Tracepoints are the Linux kernel’s built-in hooks for observing specific events, allowing tools like perf to gain deep visibility into subsystem behavior.

Let’s watch perf trace kernel scheduler events.

sudo perf record -e 'sched:sched_switch' -a -- sleep 5
sudo perf script

This command records every time the scheduler switches from one task to another for 5 seconds, then displays those events in a human-readable format. You’ll see output like this, detailing the old task, new task, and their PIDs:

...
        0.000012:    0.000000:    0.000000:   <idle> (0) -> swapper/0 (0)
        0.000056:    0.000000:    0.000000:   swapper/0 (0) -> systemd (1)
        0.000089:    0.000000:    0.000000:   systemd (1) -> (null) (0)
        0.000123:    0.000000:    0.000000:   (null) (0) -> kworker/0:1H-123 (123)
...

The sched:sched_switch tracepoint is fundamental to understanding how the kernel manages CPU time.
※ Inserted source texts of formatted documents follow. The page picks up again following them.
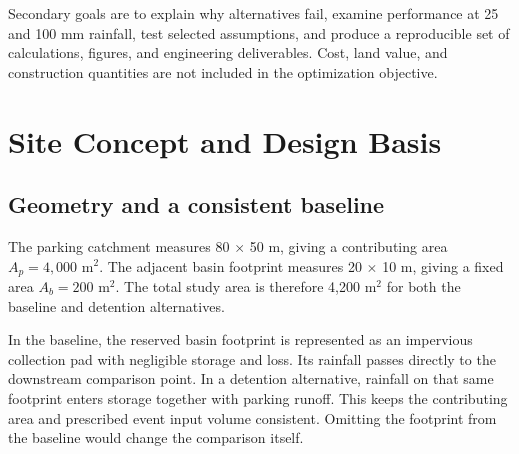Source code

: \documentclass[11pt,letterpaper]{article}
\begin{document}
Secondary goals are to explain why alternatives fail, examine performance
at 25 and 100 mm rainfall, test selected assumptions, and produce a reproducible
set of calculations, figures, and engineering deliverables. Cost, land value,
and construction quantities are not included in the optimization objective.

\section{Site Concept and Design Basis}\label{sec:basis}
\subsection{Geometry and a consistent baseline}
The parking catchment measures 80 $\times$ 50 m, giving a contributing area
$A_p=4{,}000$ m$^2$. The adjacent basin footprint measures 20 $\times$ 10 m,
giving a fixed area $A_b=200$ m$^2$. The total study area is therefore
4,200 m$^2$ for both the baseline and detention alternatives.

In the baseline, the reserved basin footprint is represented as an impervious
collection pad with negligible storage and loss. Its rainfall passes directly
to the downstream comparison point. In a detention alternative, rainfall on
that same footprint enters storage together with parking runoff. This keeps
the contributing area and prescribed event input volume consistent. Omitting
the footprint from the baseline would change the comparison itself.
\end{document}
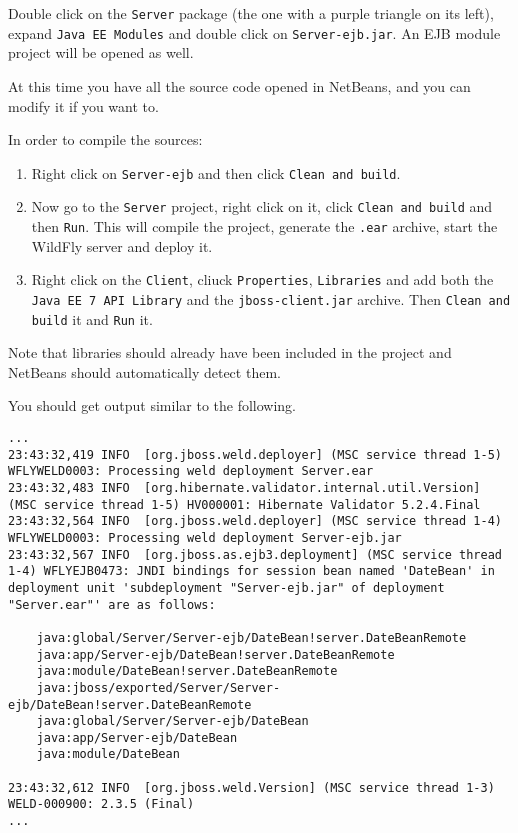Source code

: \documentclass{report}
\begin{document}
Double click on the \texttt{Server} package (the one with a purple triangle on its left), expand \texttt{Java EE Modules} and double click on \texttt{Server-ejb.jar}. An EJB module project will be opened as well. 

At this time you have all the source code opened in NetBeans, and you can modify it if you want to.

In order to compile the sources:
\begin{enumerate}
    \item Right click on \texttt{Server-ejb} and then click \texttt{Clean and build}.
    \item Now go to the \texttt{Server} project, right click on it, click \texttt{Clean and build} and then \texttt{Run}. This will compile the project, generate the \texttt{.ear} archive, start the WildFly server and deploy it.
    \item Right click on the \texttt{Client}, cliuck \texttt{Properties}, \texttt{Libraries} and add both the \texttt{Java EE 7 API Library} and the \texttt{jboss-client.jar} archive. Then
    \texttt{Clean and build} it and \texttt{Run} it. 
\end{enumerate}  

Note that libraries should already have been included in the project and NetBeans should automatically detect them.

You should get output similar to the following.
\begin{lstlisting}[language=ksh]
...
23:43:32,419 INFO  [org.jboss.weld.deployer] (MSC service thread 1-5) WFLYWELD0003: Processing weld deployment Server.ear
23:43:32,483 INFO  [org.hibernate.validator.internal.util.Version] (MSC service thread 1-5) HV000001: Hibernate Validator 5.2.4.Final
23:43:32,564 INFO  [org.jboss.weld.deployer] (MSC service thread 1-4) WFLYWELD0003: Processing weld deployment Server-ejb.jar
23:43:32,567 INFO  [org.jboss.as.ejb3.deployment] (MSC service thread 1-4) WFLYEJB0473: JNDI bindings for session bean named 'DateBean' in deployment unit 'subdeployment "Server-ejb.jar" of deployment "Server.ear"' are as follows:

    java:global/Server/Server-ejb/DateBean!server.DateBeanRemote
    java:app/Server-ejb/DateBean!server.DateBeanRemote
    java:module/DateBean!server.DateBeanRemote
    java:jboss/exported/Server/Server-ejb/DateBean!server.DateBeanRemote
    java:global/Server/Server-ejb/DateBean
    java:app/Server-ejb/DateBean
    java:module/DateBean

23:43:32,612 INFO  [org.jboss.weld.Version] (MSC service thread 1-3) WELD-000900: 2.3.5 (Final)
...
\end{lstlisting}
\end{document}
When you see sched_switch, it means the scheduler has decided to stop running one process (the prev_state task) and start running another (the next_state task) on a CPU. This is the heartbeat of concurrency on Linux.

The power of tracepoints lies in their granularity. perf can tap into thousands of these predefined points across various kernel subsystems: scheduling, memory management, network stack, file system operations, and more. Each tracepoint represents a specific, observable moment in the kernel’s execution.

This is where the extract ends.